A paciente apresenta-se com a clínica da Policondrite Recidivante (PR), que é uma inflamação episódica da cartilagem hialina. Nos casos, como da paciente, que envolve a laringe e a traquéia, pode ocasionar risco de morte e indica-se a realização da taqueostomia.

A PR é uma doença sistêmica rara, descrita pela primeira vez em 1923 por Jaksch Wartenhorst. A etiologia é desconhecida; acredita-se que se trata de um processo de natureza auto-imune. Caracteriza-se por inflamação recorrente e destruição dos tecidos cartilaginosos resultante de lesão inflamatória da cartilagem que gera a formação de tecido de granulação e a fibrose.

É uma doença que acomete a população entre 20 a 60 anos, com pico de incidência na quarta década; sem predomínio de sexo, raça, sem clara predisposição genética e forte associação com HLA-DR43. Aproximadamente 30% está associado a doença hematológica ou auto-imune.

Aspectos clínicos

A condrite auricular é o aspecto clínico mais freqüente e característico; pode ser unilateral ou bilateral que é mais característica, causando sinais flogísticos no pavilhão auricular sem acometimento de lobos (Figura A). Ocorrem episódios repetidos que progressivamente diminuem a integridade estrutural da orelha externa causando flacidez. O edema do conduto auditivo externo pode levar à perda auditiva condutiva. A vasculite da artéria auditiva interna pode causar acometimento coclear e/ou vestibular.

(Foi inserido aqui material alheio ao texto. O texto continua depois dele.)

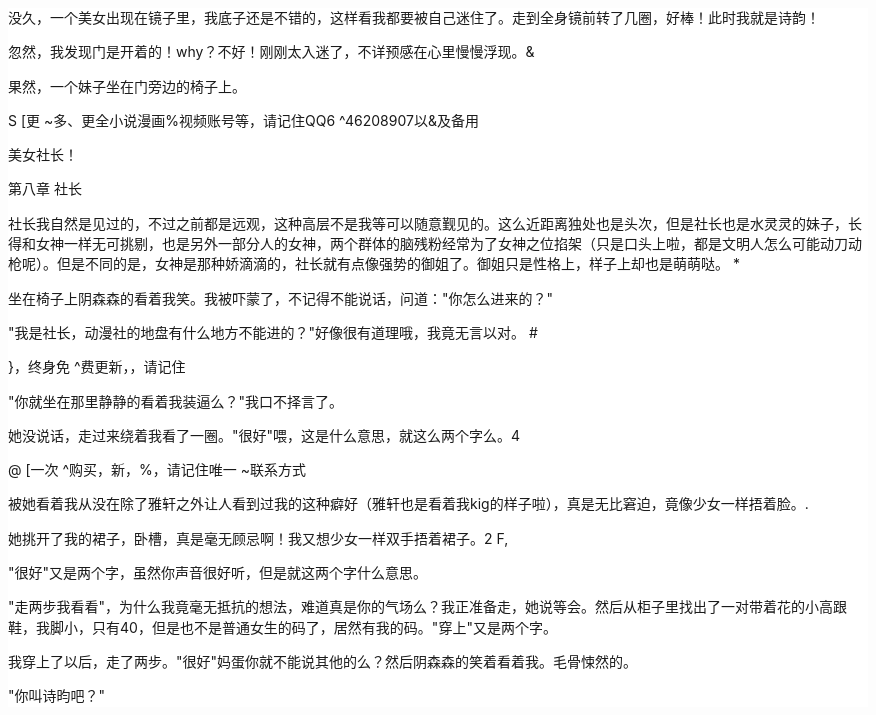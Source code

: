 没久，一个美女出现在镜子里，我底子还是不错的，这样看我都要被自己迷住了。走到全身镜前转了几圈，好棒！此时我就是诗韵！



忽然，我发现门是开着的！why？不好！刚刚太入迷了，不详预感在心里慢慢浮现。&



果然，一个妹子坐在门旁边的椅子上。

S [更 ~多、更全小说漫画%视频账号等，请记住QQ6 ^46208907以&及备用



美女社长！





第八章 社长



社长我自然是见过的，不过之前都是远观，这种高层不是我等可以随意觐见的。这么近距离独处也是头次，但是社长也是水灵灵的妹子，长得和女神一样无可挑剔，也是另外一部分人的女神，两个群体的脑残粉经常为了女神之位掐架（只是口头上啦，都是文明人怎么可能动刀动枪呢）。但是不同的是，女神是那种娇滴滴的，社长就有点像强势的御姐了。御姐只是性格上，样子上却也是萌萌哒。 *



坐在椅子上阴森森的看着我笑。我被吓蒙了，不记得不能说话，问道："你怎么进来的？"



"我是社长，动漫社的地盘有什么地方不能进的？"好像很有道理哦，我竟无言以对。 #

}，终身免 ^费更新，，请记住



"你就坐在那里静静的看着我装逼么？"我口不择言了。



她没说话，走过来绕着我看了一圈。"很好"喂，这是什么意思，就这么两个字么。4

@ [一次 ^购买，新，%，请记住唯一 ~联系方式



被她看着我从没在除了雅轩之外让人看到过我的这种癖好（雅轩也是看着我kig的样子啦），真是无比窘迫，竟像少女一样捂着脸。.



她挑开了我的裙子，卧槽，真是毫无顾忌啊！我又想少女一样双手捂着裙子。2 F,



"很好"又是两个字，虽然你声音很好听，但是就这两个字什么意思。



"走两步我看看"，为什么我竟毫无抵抗的想法，难道真是你的气场么？我正准备走，她说等会。然后从柜子里找出了一对带着花的小高跟鞋，我脚小，只有40，但是也不是普通女生的码了，居然有我的码。"穿上"又是两个字。





我穿上了以后，走了两步。"很好"妈蛋你就不能说其他的么？然后阴森森的笑着看着我。毛骨悚然的。





"你叫诗昀吧？"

O comprometimento nasal pode resultar em deformidade do tipo “nariz em sela”. Os sintomas respiratórios são incomuns e podem ser potencialmente letais, devido ao colapso da via aérea por dissolução dos anéis cartilaginosos da traquéia e dos brônquios.

Toda estrutura ocular e dos tecidos adjacentes podem ser atingidos. A episclerite e a uveíte são mais comuns (figura c). As complicações podem incluir catarata, neurite óptica, ceratite, proptose, ulceração de córnea e paralisia dos músculos extra-oculares.

As inflamações, também,  podem ocorrer no coração, causando insuficiência aórtica e, na  pele dando paniculite, eritema nodoso.

Diagnóstico

A biópsia da condrite auricular é feita para confirmar o diagnóstico de PR que mostra a presença de células mononucleares e ocasionais polimorfonucleares, com fibrose na junção fibrocondral (figura B). As alterações laboratoriais são inespecíficas e geralmente refletem um estado inflamatório.

Diagnóstico diferencial

O diagnóstico diferencial é com a granulomatose de Wegener , que freqüentemente causa inflamação e alterações destrutivas no nariz e nas vias aéreas superiores, mas raramente envolve o ouvido externo.

Tanto o lúpus eritematoso sistêmico quanto a artrite reumatóide podem causar artrite inflamatória que afeta as articulações cricoaritenóides da laaringe, resultando em disfunção das vias aéreas superiores. A policondrite recidivante pode ocorrer como condição secundária nessas doenças.

Tratamento

O tratamento inicial pode ser com antinflamatórios não-esteroidais (AINEs) ou glicocorticóide em baixas doses para os casos de condrite auricular e/ou nasal ou artrite. O glicocorticóide em doses imunossupressores está indicado em manifestações clínicas mais graves como: laringotraqueal, oculares, ouvido interno, nasal e auricular intensa, vasculite sistêmica, aortite ou glomerulonefrite. O uso de imunossupressores com methotrexate, azatioprina, hidroxicloroquina, clorambucil e ciclofosfamida são poupadores de corticóide ou para casos não-responsivos. A dapsona, droga que bloqueia a atividade lisossomal dos polimorfonucleares, também tem sido usada com sucesso na PR.

Referências:

Tillie-Leblond I, Wallaert B, Leblond D, Salez F, Perez T et al - Respiratory involvement in relapsing polychondritis. Clinical, functional, endoscopic, and radiographic evaluations. Medicine (Baltimore). 1998;77:168-176.

Michet CJ Jr, McKenna CH, Luthra HS, O’Fallon WM - Relapsing polychondritis. Survival and predicitive role of early disease manifestations. Ann Intern Med 1986;104:74-78.

Rampelberg O, Gerard JM, Namias B, Gerard M. Ent manifestations of relapsing polychondritis. Act otorhinolaryngol Belg 1997;51(2):737.